- IATA: LGL; ICAO: WBGF;

Summary
- Airport type: Public
- Operator: Malaysia Airports Holdings Berhad
- Serves: Long Lellang, Sarawak, Malaysia
- Time zone: MST (UTC+08:00)
- Elevation AMSL: 1,400 ft (430 m)
- Coordinates: 03°25′15.5″N 115°09′11.5″E﻿ / ﻿3.420972°N 115.153194°E

Map
- WBGF Location in East Malaysia

Runways
| Direction | Length |  | Surface |
| m | ft |
| 04/22 | 426 | 1,398 | Bitumen |
- Source: AIP Malaysia

= Long Lellang Airport =

Airport in Sarawak, Malaysia

Long Lellang Airport is a STOLport (Short Take-Off and Landing airport) serving the village of Long Lellang in the state of Sarawak in Malaysia.

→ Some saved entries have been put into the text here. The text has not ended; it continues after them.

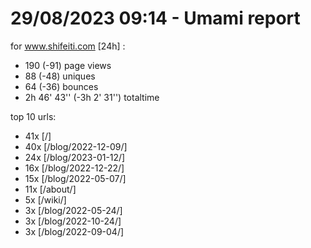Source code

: # 29/08/2023 09:14 - Umami report
for www.shifeiti.com [24h] :

 - 190 (-91) page views
 - 88 (-48) uniques
 - 64 (-36) bounces
 - 2h 46' 43'' (-3h 2' 31'') totaltime


top 10 urls:
 - 41x [/]
 - 40x [/blog/2022-12-09/]
 - 24x [/blog/2023-01-12/]
 - 16x [/blog/2022-12-22/]
 - 15x [/blog/2022-05-07/]
 - 11x [/about/]
 - 5x [/wiki/]
 - 3x [/blog/2022-05-24/]
 - 3x [/blog/2022-10-24/]
 - 3x [/blog/2022-09-04/]


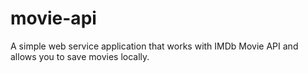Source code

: # movie-api
A simple web service application that works with IMDb Movie API and allows you to save movies locally.
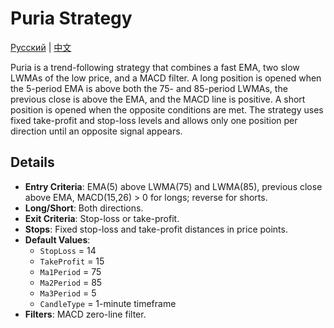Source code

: # Puria Strategy
[Русский](README_ru.md) | [中文](README_cn.md)

Puria is a trend-following strategy that combines a fast EMA, two slow LWMAs of the low price, and a MACD filter. A long position is opened when the 5-period EMA is above both the 75- and 85-period LWMAs, the previous close is above the EMA, and the MACD line is positive. A short position is opened when the opposite conditions are met. The strategy uses fixed take-profit and stop-loss levels and allows only one position per direction until an opposite signal appears.

## Details
- **Entry Criteria**: EMA(5) above LWMA(75) and LWMA(85), previous close above EMA, MACD(15,26) > 0 for longs; reverse for shorts.
- **Long/Short**: Both directions.
- **Exit Criteria**: Stop-loss or take-profit.
- **Stops**: Fixed stop-loss and take-profit distances in price points.
- **Default Values**:
  - `StopLoss` = 14
  - `TakeProfit` = 15
  - `Ma1Period` = 75
  - `Ma2Period` = 85
  - `Ma3Period` = 5
  - `CandleType` = 1-minute timeframe
- **Filters**: MACD zero-line filter.
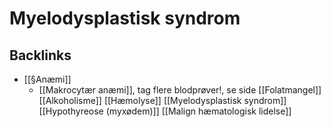 # Myelodysplastisk syndrom

## Backlinks
* [[§Anæmi]]
	* [[Makrocytær anæmi]], tag flere blodprøver!, se side
	[[Folatmangel]]
	[[Alkoholisme]]
	[[Hæmolyse]]
	[[Myelodysplastisk syndrom]]
	[[Hypothyreose (myxødem)]]
	[[Malign hæmatologisk lidelse]]

<!-- {BearID:0DA31248-66C8-4E70-A908-B29BEFF8DE81-43570-0000593CAF11C4AD} -->
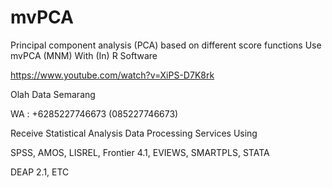 # mvPCA
Principal component analysis (PCA) based on different score functions Use mvPCA (MNM) With (In) R Software

https://www.youtube.com/watch?v=XiPS-D7K8rk

Olah Data Semarang

WA : +6285227746673 (085227746673)

Receive Statistical Analysis Data Processing Services Using

SPSS, AMOS, LISREL, Frontier 4.1, EVIEWS, SMARTPLS, STATA

DEAP 2.1, ETC

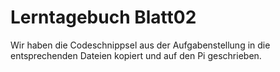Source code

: # Lerntagebuch Blatt02
Wir haben die Codeschnippsel aus der Aufgabenstellung in die entsprechenden Dateien kopiert und auf den Pi geschrieben.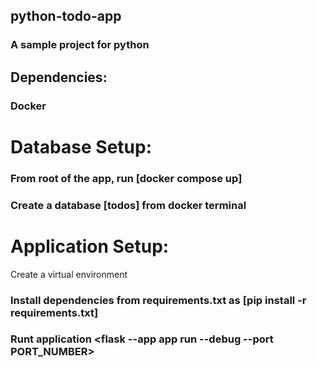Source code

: ## python-todo-app

### A sample project for python

## Dependencies:

### Docker

# Database Setup:

### From root of the app, run [docker compose up]

### Create a database [todos] from docker terminal

# Application Setup:

Create a virtual environment

### Install dependencies from requirements.txt as [pip install -r requirements.txt]

### Runt application <flask --app app run --debug --port PORT_NUMBER>
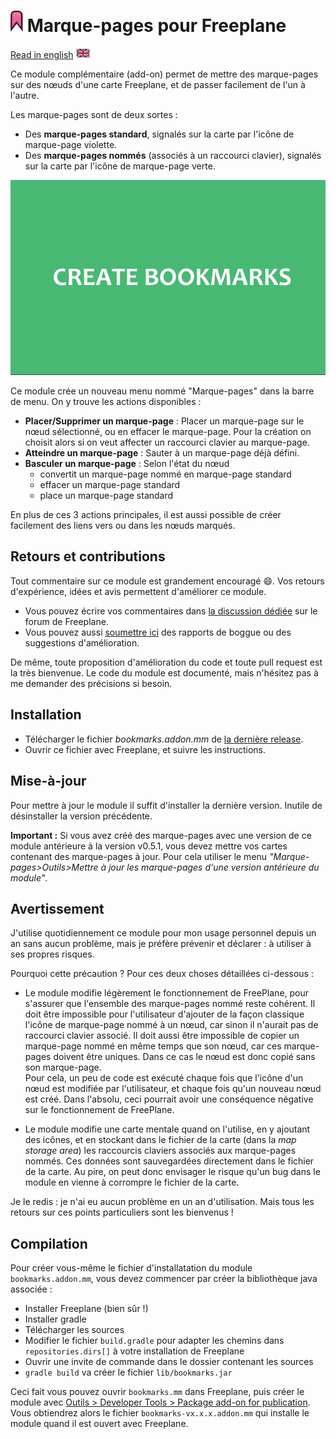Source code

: # ![logo](doc/images/bookmark.png) Marque-pages pour Freeplane

[Read in english](README.md) ![langage flag](doc/images/english_flag_small.png)

Ce module complémentaire (add-on) permet de mettre des marque-pages sur des nœuds d'une carte Freeplane, et de passer facilement de l'un à l'autre.

Les marque-pages sont de deux sortes :

- Des **marque-pages standard**, signalés sur la carte par l'icône de marque-page violette.
- Des **marque-pages nommés** (associés à un raccourci clavier), signalés sur la carte par l'icône de marque-page verte.

![demo](doc/images/demo.gif)

Ce module crée un nouveau menu nommé "Marque-pages" dans la barre de menu. On y trouve les actions disponibles :

- **Placer/Supprimer un marque-page** : Placer un marque-page sur le nœud sélectionné, ou en effacer le marque-page. Pour la création on choisit alors si on veut affecter un raccourci clavier au marque-page.
- **Atteindre un marque-page** : Sauter à un marque-page déjà défini.
- **Basculer un marque-page** : Selon l'état du nœud
  - convertit un marque-page nommé en marque-page standard
  - effacer un marque-page standard
  - place un marque-page standard
  
En plus de ces 3 actions principales, il est aussi possible de créer facilement des liens vers ou dans les nœuds marqués.

## Retours et contributions

Tout commentaire sur ce module est grandement encouragé :smile:. Vos retours d'expérience, idées et avis permettent d'améliorer ce module.
- Vous pouvez écrire vos commentaires dans [la discussion dédiée](https://sourceforge.net/p/freeplane/discussion/758437/thread/ec280c4e/) sur le forum de Freeplane.
- Vous pouvez aussi [soumettre ici](../../issues) des rapports de boggue ou des suggestions d'amélioration.

De même, toute proposition d'amélioration du code et toute pull request est la très bienvenue. Le code du module est documenté, mais n'hésitez pas à me demander des précisions si besoin.

## Installation

- Télécharger le fichier *bookmarks.addon.mm* de [la dernière release](../../releases).
- Ouvrir ce fichier avec Freeplane, et suivre les instructions.

## Mise-à-jour

Pour mettre à jour le module il suffit d'installer la dernière version. Inutile de désinstaller la version précédente.

**Important :** Si vous avez créé des marque-pages avec une version de ce module antérieure à la version v0.5.1, vous devez mettre vos cartes contenant des marque-pages à jour. Pour cela utiliser le menu *"Marque-pages>Outils>Mettre à jour les marque-pages d'une version antérieure du module"*.

## Avertissement

J'utilise quotidiennement ce module pour mon usage personnel depuis un an sans aucun problème, mais je préfère prévenir et déclarer : à utiliser à ses propres risques.

Pourquoi cette précaution ? Pour ces deux choses détaillées ci-dessous :

- Le module modifie légèrement le fonctionnement de FreePlane, pour s'assurer que l'ensemble des marque-pages nommé reste cohérent. Il doit être impossible pour l'utilisateur d'ajouter de la façon classique l'icône de marque-page nommé à un nœud, car sinon il n'aurait pas de raccourci clavier associé. Il doit aussi être impossible de copier un marque-page nommé en même temps que son nœud, car ces marque-pages doivent être uniques. Dans ce cas le nœud est donc copié sans son marque-page.  
Pour cela, un peu de code est exécuté chaque fois que l'icône d'un nœud est modifiée par l'utilisateur, et chaque fois qu'un nouveau nœud est créé. Dans l'absolu, ceci pourrait avoir une conséquence négative sur le fonctionnement de FreePlane.

- Le module modifie une carte mentale quand on l'utilise, en y ajoutant des icônes, et en stockant dans le fichier de la carte (dans la *map storage area*) les raccourcis claviers associés aux marque-pages nommés. Ces données sont sauvegardées directement dans le fichier de la carte. Au pire, on peut donc envisager le risque qu'un bug dans le module en vienne à corrompre le fichier de la carte.

Je le redis : je n'ai eu aucun problème en un an d'utilisation. Mais tous les retours sur ces points particuliers sont les bienvenus !

## Compilation

Pour créer vous-même le fichier d'installatation du module `bookmarks.addon.mm`, vous devez commencer par créer la bibliothèque java associée :

- Installer Freeplane (bien sûr !)
- Installer gradle
- Télécharger les sources
- Modifier le fichier `build.gradle` pour adapter les chemins dans `repositories.dirs[]` à votre installation de Freeplane
- Ouvrir une invite de commande dans le dossier contenant les sources
- `gradle build` va créer le fichier `lib/bookmarks.jar`

Ceci fait vous pouvez ouvrir `bookmarks.mm` dans Freeplane, puis créer le module avec [Outils > Developer Tools > Package add-on for publication](https://freeplane.sourceforge.io/wiki/index.php/Add-ons_(Develop)). Vous obtiendrez alors le fichier `bookmarks-vx.x.x.addon.mm` qui installe le module quand il est ouvert avec Freeplane.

==Airlines and destinations==

| Airlines | Destinations |
|---|---|
| AirBorneo | Bario, Marudi, Miri |

== Incident ==

On 8 September 2026 at around 3:32pm, a BO-105 helicopter with the registration number of 9M-LLF, which was serving under the Flying Doctor Service programme at the time, crashed at the end of Runway 04 of the airport. All 5 persons aboard, which consisted of a pilot, a medical assistant, a doctor and two nurses, died at the scene.